Conclusions de l'avocat général Darmon présentées le 31 mars 1993. - M. Jansen van Rosendaal contre Staatssecretaris van Financiën. - Demande de décision préjudicielle: Hoge Raad - Pays-Bas. - Protocole sur les privilèges et immunités des Communautés - Domicile fiscal du fonctionnaire des Communautés. - Affaire C-88/92.
Recueil de jurisprudence 1993 page I-03315

Conclusions de l'avocat général

++++

Monsieur le Président,

Messieurs les Juges,

1. Le Hoge Raad der Nederlanden vous invite à interpréter l' article 14, premier alinéa, du Protocole sur les privilèges et immunités des Communautés européennes (1) (ci-après "protocole").

2. Jusqu' en février 1982, X a résidé aux Pays-Bas où il travaillait dans une entreprise privée. Cette dernière devant faire l' objet d' une restructuration annoncée dès la fin de l' année 1981, il avait formé le projet de se mettre à la recherche d' un nouvel emploi. Il acceptait, à compter du 1er mars 1982, une place de directeur aux Communautés européennes à Luxembourg où il établissait sa résidence.

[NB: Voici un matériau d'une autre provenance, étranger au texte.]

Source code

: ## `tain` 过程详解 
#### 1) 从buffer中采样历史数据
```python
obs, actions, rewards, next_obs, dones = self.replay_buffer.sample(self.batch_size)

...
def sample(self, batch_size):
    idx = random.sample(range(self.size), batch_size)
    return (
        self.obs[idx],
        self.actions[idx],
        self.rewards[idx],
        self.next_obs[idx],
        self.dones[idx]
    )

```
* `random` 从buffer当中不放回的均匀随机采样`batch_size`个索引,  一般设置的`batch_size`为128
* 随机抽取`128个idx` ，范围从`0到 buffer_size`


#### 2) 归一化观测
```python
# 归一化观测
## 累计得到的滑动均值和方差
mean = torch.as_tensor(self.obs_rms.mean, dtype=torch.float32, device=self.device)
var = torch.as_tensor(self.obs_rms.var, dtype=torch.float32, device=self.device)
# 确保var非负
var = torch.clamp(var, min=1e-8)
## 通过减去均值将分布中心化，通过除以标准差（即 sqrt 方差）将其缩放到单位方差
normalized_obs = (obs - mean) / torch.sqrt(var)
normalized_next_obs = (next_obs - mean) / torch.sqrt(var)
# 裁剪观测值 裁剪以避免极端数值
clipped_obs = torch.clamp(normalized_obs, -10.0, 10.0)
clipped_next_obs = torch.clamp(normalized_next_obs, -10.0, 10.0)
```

3. Les autorités fiscales néerlandaises lui adressaient, courant 1983 et 1984, différents formulaires de déclaration relatifs à son impôt sur le revenu. X les remplissait, se déclarant contribuable résident exerçant la profession de directeur de société pour la période allant du 1er janvier au 1er mars 1982 et contribuable non résident sans profession pour le restant de l' année.

4. Après quelques hésitations des services fiscaux quant au classement de l' intéressé dans la catégorie des non-résidents ou des résidents, le Gerechtshof de 's-Gravenhage rendait, le 2 juillet 1990, un arrêt retenant le principe et fixant le montant d' un supplément d' impôt sur le revenu au titre de l' année 1982.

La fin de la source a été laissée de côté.